A Surprising R&D Chart

Tyler Durden's picture

When it comes to staying relevant (and profitable) in today's rapidly changing technological world, one of the key requirements is constantly being one step ahead of the competition. Which, for tech stocks, implies investing significantly in research and development. So, off the top of one's head, when one thinks who invests more in R&D as a percent of revenue, say between Nokia - which failed to innovate fast enough and as a result got run over, and Apple - which is best known for its innovative (if NSA infiltration-riddled) products, one would be tempted to say Apple. However, the reality is quite the opposite.

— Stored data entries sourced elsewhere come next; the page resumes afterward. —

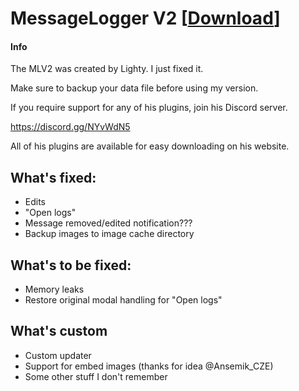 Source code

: # MessageLogger V2 [<a href="https://davilarek.github.io/MessageLoggerV2-fixed/download/">Download</a>]
#### Info
The MLV2 was created by Lighty. I just fixed it.

Make sure to backup your data file before using my version.

If you require support for any of his plugins, join his Discord server.

https://discord.gg/NYvWdN5

All of his plugins are available for easy downloading on his website.

## What's fixed:
- Edits
- "Open logs"
- Message removed/edited notification???
- Backup images to image cache directory

## What's to be fixed:
- Memory leaks
- Restore original modal handling for "Open logs"

## What's custom
- Custom updater
- Support for embed images (thanks for idea @Ansemik_CZE)
- Some other stuff I don't remember
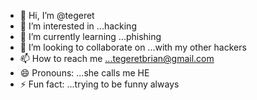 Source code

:- 👋 Hi, I’m @tegeret
- 👀 I’m interested in ...hacking
- 🌱 I’m currently learning ...phishing
- 💞️ I’m looking to collaborate on ...with my other hackers
- 📫 How to reach me ...tegeretbrian@gmail.com
- 😄 Pronouns: ...she calls me HE
- ⚡ Fun fact: ...trying to be funny always

<!---
tegeret/tegeret is a ✨ special ✨ repository because its `README.md` (this file) appears on your GitHub profile.
You can click the Preview link to take a look at your changes.
--->
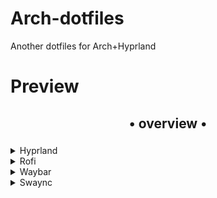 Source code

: # Arch-dotfiles
Another dotfiles for Arch+Hyprland

# Preview


<div align="center">
    <h2>• overview •</h2>
    <h3></h3>
</div>



 <details>
  <summary>Hyprland</summary>

  - **Works with**: Hyprpicker, hyprshot, hypridle
  
</details>
 <details>
  <summary>Rofi</summary>

  - **Feautures**: App-launcher, powermenu, wallpaper-select, clipboard, keybinds for Hyprland, calculator
  - **Inspired by**: [powermenu and launcher](https://github.com/adi1090x/rofi), [keybinds](https://github.com/jason9075/rofi-hyprland-keybinds-cheatsheet)
  
</details>
<details>
  <summary>Waybar</summary>

</details>
<details>
  <summary>Swaync</summary>

</details>
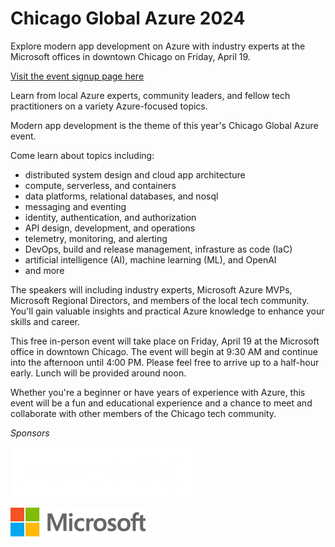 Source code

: # Chicago Global Azure 2024

Explore modern app development on Azure with industry experts at the Microsoft offices in downtown Chicago on Friday, April 19. 
 
[Visit the event signup page here](https://www.eventbrite.com/e/chicago-global-azure-2024-tickets-830534951397?aff=globalazure)

Learn from local Azure experts, community leaders, and fellow tech practitioners on a variety Azure-focused topics.

Modern app development is the theme of this year's Chicago Global Azure event.

Come learn about topics including:

* distributed system design and cloud app architecture
* compute, serverless, and containers
* data platforms, relational databases, and nosql
* messaging and eventing
* identity, authentication, and authorization
* API design, development, and operations
* telemetry, monitoring, and alerting
* DevOps, build and release management, infrasture as code (IaC)
* artificial intelligence (AI), machine learning (ML), and OpenAI
* and more

The speakers will including industry experts, Microsoft Azure MVPs, Microsoft Regional Directors, and members of the local tech community. You'll gain valuable insights and practical Azure knowledge to enhance your skills and career.

This free in-person event will take place on Friday, April 19 at the Microsoft office in downtown Chicago. The event will begin at 9:30 AM and continue into the afternoon until 4:00 PM. Please feel free to arrive up to a half-hour early. Lunch will be provided around noon.

Whether you're a beginner or have years of experience with Azure, this event will be a fun and educational experience and a chance to meet and collaborate with other members of the Chicago tech community.

*Sponsors*

[![responsiveX](responsivex_white_logo.png)](https://responsivex.com/) 

[![Microsoft](Microsoft_logo.png)](https://www.microsoft.com/en-us/)
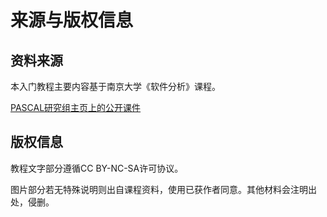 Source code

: # 来源与版权信息

## 资料来源

本入门教程主要内容基于南京大学《软件分析》课程。

[PASCAL研究组主页上的公开课件](https://pascal-group.bitbucket.io/teaching.html)

## 版权信息

教程文字部分遵循CC BY-NC-SA许可协议。

图片部分若无特殊说明则出自课程资料，使用已获作者同意。其他材料会注明出处，侵删。

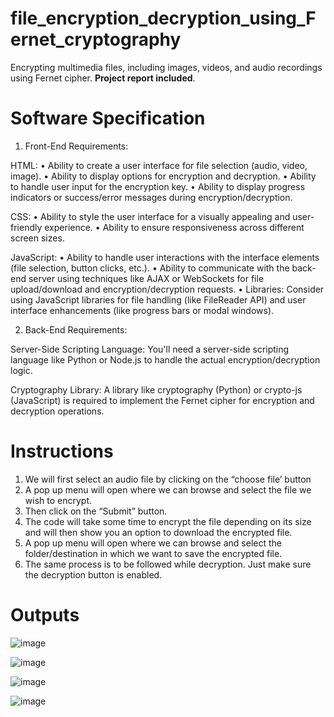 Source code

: # file_encryption_decryption_using_Fernet_cryptography

Encrypting multimedia files, including images, videos, and audio recordings using Fernet cipher. **Project report included**.

# Software Specification

1. Front-End Requirements:
   
HTML:
•	Ability to create a user interface for file selection (audio, video, image).
•	Ability to display options for encryption and decryption.
•	Ability to handle user input for the encryption key.
•	Ability to display progress indicators or success/error messages during encryption/decryption.

CSS:
•	Ability to style the user interface for a visually appealing and user-friendly experience.
•	Ability to ensure responsiveness across different screen sizes.

JavaScript:
•	Ability to handle user interactions with the interface elements (file selection, button clicks, etc.).
•	Ability to communicate with the back-end server using techniques like AJAX or WebSockets for file upload/download and encryption/decryption requests.
•	Libraries: Consider using JavaScript libraries for file handling (like FileReader API) and user interface enhancements (like progress bars or modal windows).

2. Back-End Requirements:

Server-Side Scripting Language:
You'll need a server-side scripting language like Python or Node.js to handle the actual encryption/decryption logic.

Cryptography Library:
A library like cryptography (Python) or crypto-js (JavaScript) is required to implement the Fernet cipher for encryption and decryption operations.

# Instructions

1.	We will first select an audio file by clicking on the “choose file’ button
2.	 A pop up menu will open where we can browse and select the file we wish to encrypt.
3.	 Then click on the “Submit” button.
4.	 The code will take some time to encrypt the file depending on its size and will then show you an option to download the encrypted file.
5.	 A pop up menu will open where we can browse and select the folder/destination in which we want to save the encrypted file.
6.	 The same process is to be followed while decryption. Just make sure the decryption button is enabled.

# Outputs

![image](https://github.com/get-aastha/file_encryption_decryption_using_Fernet_cryptography/assets/108509128/6be02d1c-9eda-4e13-b8cb-03ad427707da)


![image](https://github.com/get-aastha/file_encryption_decryption_using_Fernet_cryptography/assets/108509128/491fe1db-bf94-42a5-88a5-52a6409d432b)


![image](https://github.com/get-aastha/file_encryption_decryption_using_Fernet_cryptography/assets/108509128/326f0511-f23f-45ed-853f-3cb273bd1a1d)


![image](https://github.com/get-aastha/file_encryption_decryption_using_Fernet_cryptography/assets/108509128/e2831c9d-ac40-49bc-9d25-ce695a804415)
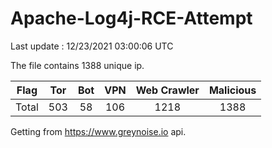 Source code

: 
# Apache-Log4j-RCE-Attempt

Last update : 12/23/2021 03:00:06 UTC

The file contains 1388 unique ip.

| Flag | Tor | Bot | VPN | Web Crawler | Malicious |
| :-:  | :-: | :-: | :-: | :-:         | :-:       |
| Total| 503  | 58  | 106  | 1218          | 1388        |

Getting from https://www.greynoise.io api. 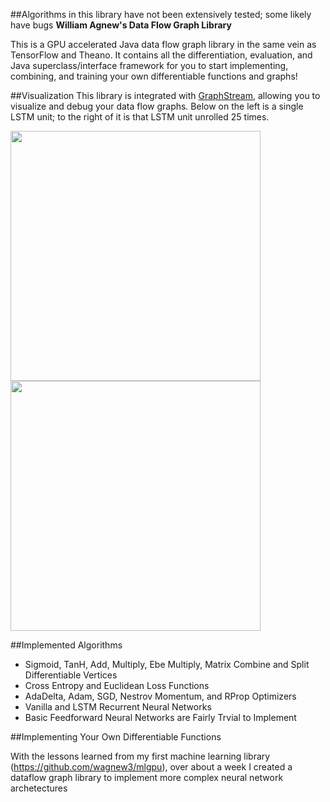 ##Algorithms in this library have not been extensively tested; some likely have bugs
**William Agnew's Data Flow Graph Library**

This is a GPU accelerated Java data flow graph library in the same vein as TensorFlow and Theano. It contains all the differentiation, evaluation, and Java superclass/interface framework for you to start implementing, combining, and training your own differentiable functions and graphs! 

##Visualization
This library is integrated with <a href="http://graphstream-project.org/">GraphStream</a>, allowing you to visualize and debug your data flow graphs. Below on the left is a single LSTM unit; to the right of it is that LSTM unit unrolled 25 times.

<img src="https://github.com/wagnew/ComputeGraph/tree/master/ComputeGraph/data/LSTM.jpg" width="400">


<img src="https://github.com/wagnew/ComputeGraph/tree/master/ComputeGraph/data/LSTMU25.jpg" width="400">

##Implemented Algorithms
* Sigmoid, TanH, Add, Multiply, Ebe Multiply, Matrix Combine and Split Differentiable Vertices
* Cross Entropy and Euclidean Loss Functions
* AdaDelta, Adam, SGD, Nestrov Momentum, and RProp Optimizers
* Vanilla and LSTM Recurrent Neural Networks
* Basic Feedforward Neural Networks are Fairly Trvial to Implement

##Implementing Your Own Differentiable Functions

With the lessons learned from my first machine learning library (https://github.com/wagnew3/mlgpu), over about a week I created a dataflow graph library to implement more complex neural network archetectures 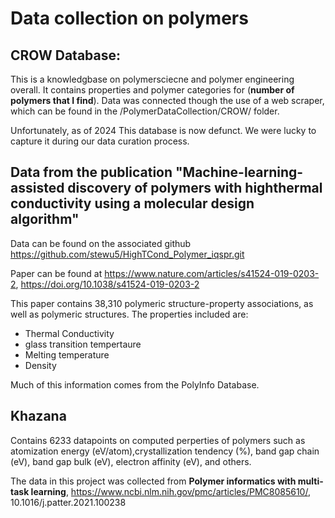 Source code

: # Data collection on polymers 

## CROW Database:

This is a knowledgbase on polymersciecne and polymer engineering overall. It contains properties and polymer categories for (**number of polymers that I find**). Data was connected though the use of a web scraper, which can be found in the /PolymerDataCollection/CROW/ folder.

Unfortunately, as of 2024 This database is now defunct. We were lucky to capture it during our data curation process.

## Data from the publication "Machine-learning-assisted discovery of polymers with highthermal conductivity using a molecular design algorithm"

Data can be found on the associated github https://github.com/stewu5/HighTCond_Polymer_iqspr.git

Paper can be found at https://www.nature.com/articles/s41524-019-0203-2, https://doi.org/10.1038/s41524-019-0203-2

This paper contains 38,310 polymeric structure-property associations, as well as polymeric structures. The properties included are:
- Thermal Conductivity 
- glass transition tempertaure
- Melting temperature 
- Density

Much of this information comes from the PolyInfo Database.

## Khazana
Contains 6233 datapoints on computed perperties of polymers such as atomization energy (eV/atom),crystallization tendency (%), band gap chain (eV), band gap bulk (eV), electron affinity (eV), and others.


The data in this project was collected from **Polymer informatics with multi-task learning**, https://www.ncbi.nlm.nih.gov/pmc/articles/PMC8085610/, 10.1016/j.patter.2021.100238




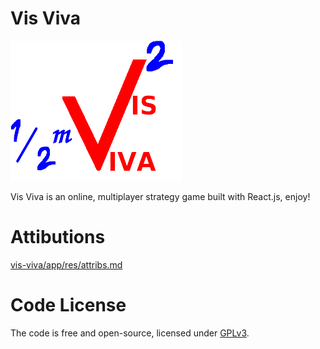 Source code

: # Vis Viva

<img src="./vis-viva/app/res/icons/logo.png">


Vis Viva is an online, multiplayer strategy game built with React.js, enjoy!


# Attibutions 
<a href="vis-viva/app/res/attribs.md" />vis-viva/app/res/attribs.md</a>


# Code License
The code is free and open-source, licensed under <a href="LICENSE" />GPLv3</a>.


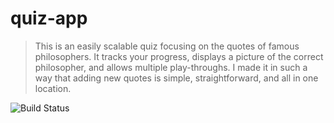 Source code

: # quiz-app
> This is an easily scalable quiz focusing on the quotes of famous philosophers. It tracks your progress, displays a picture of the correct philosopher, and allows multiple play-throughs. I made it in such a way that adding new quotes is simple, straightforward, and all in one location. 

![Build Status](http://img.shields.io/travis/badges/badgerbadgerbadger.svg?style=flat-square)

As the chart below shows, when plotting the R&D to sales ratio for the diametrically opposite Nokia and Apple, one sees a constant increase in research spending at Nokia on one hand, and a consistent decline at Apple, on the other.

So what is the explanation? Is it "spend smart not hard", or maybe Nokia's products were so ahead of their time that nobody could appreciate them at their time, or perhaps what we are now seeing is Apple merely resting (actually sleeping deeply) on its once innovative laurels - too focused on what balance sheet gimmick it should come up with to make its activist investors happy - and its lack of spending for innovation is precisely that, because when a company is forced to resort to imitating its formerly biggest imitators such as Samsung, or making a phone cover an upgrade feature, then it is only a matter of time before Apple, too, is just another Nokia.

But then again what do we know: after all, as Carl Icahn has said about 30 times in the past 24 hours, buying AAPL here, and its declining desire to invest in R&D, is the biggest "no brainer" trade out there. Whatever that means.